● **Exercise requirements**
Reproduce the section of the listing that begins at the line containing "It also utilizes" and finishes at the line containing "set with credentials". Include both end lines and nothing beyond them.

● **Record set**
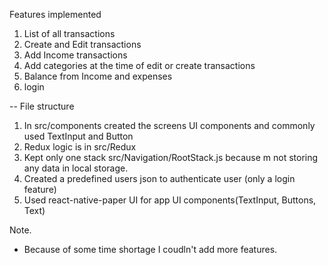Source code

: Features implemented
1. List of all transactions
2. Create and Edit transactions
3. Add Income transactions
4. Add categories at the time of edit or create transactions
5. Balance from Income and expenses
6. login

-- File structure 
1. In src/components created the screens UI components and commonly used TextInput and Button
2. Redux logic is in src/Redux
3. Kept only one stack src/Navigation/RootStack.js because m not storing any data in local storage.
4. Created a predefined users json to authenticate user (only a login feature)
5. Used react-native-paper UI for app UI components(TextInput, Buttons, Text)

Note.
- Because of some time shortage I coudln't add more features.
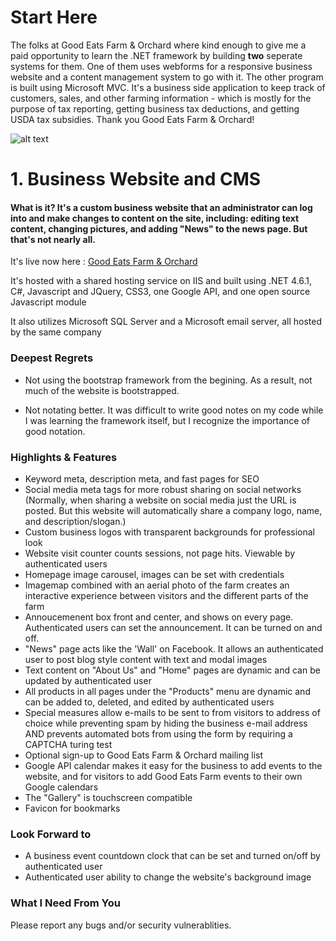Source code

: 
# Start Here
  The folks at Good Eats Farm & Orchard where kind enough to give me a paid opportunity to learn the .NET framework by building
  **two** seperate systems for them. One of them uses webforms for a responsive business website and a content management system to go
  with it. The other program is built using Microsoft MVC. It's a business side application to keep track of customers, sales, and other farming information - which
  is mostly for the purpose of tax reporting, getting business tax deductions, and getting USDA tax subsidies. Thank you Good Eats Farm & Orchard!


  ![alt text](https://orig00.deviantart.net/86ce/f/2017/362/a/c/geflogowhitev2___copy_by_zerosuitrusty-dby6faf.png)
  # 1. Business Website and CMS
  
  #### What is it? It's a custom business website that an administrator can log into and make changes to content on the site, including: editing text content, changing pictures, and adding "News" to the news page. But that's not nearly all.
  
  It's live now here : [Good Eats Farm & Orchard](http://www.goodeatsfarm.com)
  
  It's hosted with a shared hosting service on IIS and built using .NET 4.6.1, C#, Javascript and JQuery, CSS3, one Google API, and one open source Javascript module
  
  It also utilizes Microsoft SQL Server and a Microsoft email server, all hosted by the same company
  
  ### Deepest Regrets
  
  * Not using the bootstrap framework from the begining. As a result, not much of the website is bootstrapped.
  
  * Not notating better. It was difficult to write good notes on my code while I was learning the framework itself, but I recognize the importance of good notation.
  
  ### Highlights & Features
  
  * Keyword meta, description meta, and fast pages for SEO
  * Social media meta tags for more robust sharing on social networks (Normally, when sharing a website on social media just the URL is posted.
  But this website will automatically share a company logo, name, and description/slogan.)
  * Custom business logos with transparent backgrounds for professional look
  * Website visit counter counts sessions, not page hits. Viewable by authenticated users
  * Homepage image carousel, images can be set with credentials
  * Imagemap combined with an aerial photo of the farm creates an interactive experience between visitors and the different parts of the farm
  * Annoucemenent box front and center, and shows on every page. Authenticated users can set the announcement. It can be turned on and off.
  * "News" page acts like the 'Wall' on Facebook. It allows an authenticated user to post blog style content with text and modal images
  * Text content on "About Us" and "Home" pages are dynamic and can be updated by authenticated user
  * All products in all pages under the "Products" menu are dynamic and can be added to, deleted, and edited by authenticated users
  * Special measures allow e-mails to be sent to from visitors to address of choice while preventing spam by hiding the business e-mail address AND prevents automated bots from using the form by requiring a CAPTCHA turing test
  * Optional sign-up to Good Eats Farm & Orchard mailing list
  * Google API calendar makes it easy for the business to add events to the website, and for visitors to add Good Eats Farm events to their own Google calendars
  * The "Gallery" is touchscreen compatible
  * Favicon for bookmarks
  
  ### Look Forward to
  * A business event countdown clock that can be set and turned on/off by authenticated user
  * Authenticated user ability to change the website's background image
  
  ### What I Need From You
  Please report any bugs and/or security vulnerablities.
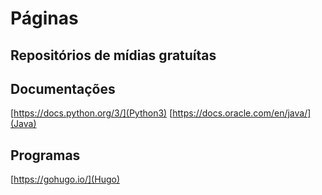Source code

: # Páginas
## Repositórios de mídias gratuítas
[]()

## Documentações
[https://docs.python.org/3/](Python3)
[https://docs.oracle.com/en/java/](Java)


## Programas
[https://gohugo.io/](Hugo)
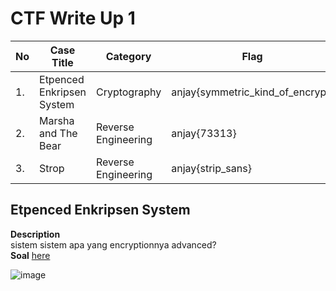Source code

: # CTF Write Up 1


| No | Case Title                     | Category              | Flag              
|----|--------------------------------|-----------------------|-----------------------------------------
| 1. | Etpenced Enkripsen System      | Cryptography          | anjay{symmetric_kind_of_encrypt}
| 2. | Marsha and The Bear            | Reverse Engineering   | anjay{73313}
| 3. | Strop                          | Reverse Engineering   | anjay{strip_sans}

## Etpenced Enkripsen System

**Description**  
sistem sistem apa yang encryptionnya advanced?  
**Soal** [here](https://drive.google.com/file/d/1qwj0zfJ2rtYAyqBBeJ8_rRjIYaHuMZcQ/view?usp=sharing)

![image](https://user-images.githubusercontent.com/74954683/165329362-8f6b1880-a164-4079-ae91-4b4460d9c8d1.png)
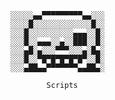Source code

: 
                                    ░░░░░▄▄▀▀▀▀▀▀▀▀▀▄▄░░░
                                    ░░░░█░░░░░░░░░░░░░█░░
                                    ░░░█░░░░░░░░░░▄▄▄░░█░
                                    ░░░█░░▄▄▄░░▄░░███░░█░
                                    ░░░▄█░▄░░░▀▀▀░░░▄░█▄░
                                    ░░░█░░▀█▀█▀█▀█▀█▀░░█░
                                    ░░░▄██▄▄▀▀▀▀▀▀▀▄▄██▄░

                                            Scripts 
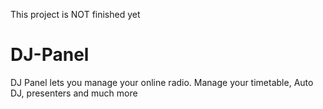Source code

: This project is NOT finished yet

DJ-Panel
========

DJ Panel lets you manage your online radio. Manage your timetable, Auto DJ, presenters and much more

● **Problem solution**
  It also utilizes Microsoft SQL Server and a Microsoft email server, all hosted by the same company
  
  ### Deepest Regrets
  
  * Not using the bootstrap framework from the begining. As a result, not much of the website is bootstrapped.
  
  * Not notating better. It was difficult to write good notes on my code while I was learning the framework itself, but I recognize the importance of good notation.
  
  ### Highlights & Features
  
  * Keyword meta, description meta, and fast pages for SEO
  * Social media meta tags for more robust sharing on social networks (Normally, when sharing a website on social media just the URL is posted.
  But this website will automatically share a company logo, name, and description/slogan.)
  * Custom business logos with transparent backgrounds for professional look
  * Website visit counter counts sessions, not page hits. Viewable by authenticated users
  * Homepage image carousel, images can be set with credentials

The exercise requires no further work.